Everything in the records must be restated exactly, apart from the pictures.

SUPPLIED RECORDS section start

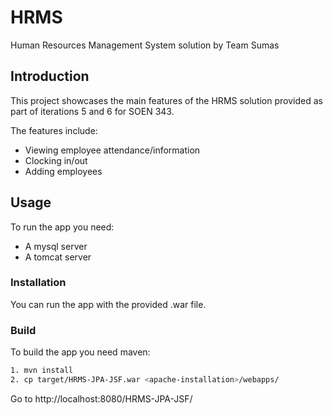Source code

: # HRMS
Human Resources Management System solution by Team Sumas

## Introduction ##
This project showcases the main features of the HRMS solution provided as part of iterations 5 and 6 for SOEN 343.

The features include:
* Viewing employee attendance/information
* Clocking in/out
* Adding employees

## Usage ##
To run the app you need:
* A mysql server
* A tomcat server

### Installation ###
You can run the app with the provided .war file.

### Build ###
To build the app you need maven:
```bash
1. mvn install
2. cp target/HRMS-JPA-JSF.war <apache-installation>/webapps/
```
Go to http://localhost:8080/HRMS-JPA-JSF/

SUPPLIED RECORDS section end

OUTPUT BELOW:
Source code

: # HRMS
Human Resources Management System solution by Team Sumas

## Introduction ##
This project showcases the main features of the HRMS solution provided as part of iterations 5 and 6 for SOEN 343.

The features include:
* Viewing employee attendance/information
* Clocking in/out
* Adding employees

## Usage ##
To run the app you need:
* A mysql server
* A tomcat server

### Installation ###
You can run the app with the provided .war file.

### Build ###
To build the app you need maven:
```bash
1. mvn install
2. cp target/HRMS-JPA-JSF.war <apache-installation>/webapps/
```
Go to http://localhost:8080/HRMS-JPA-JSF/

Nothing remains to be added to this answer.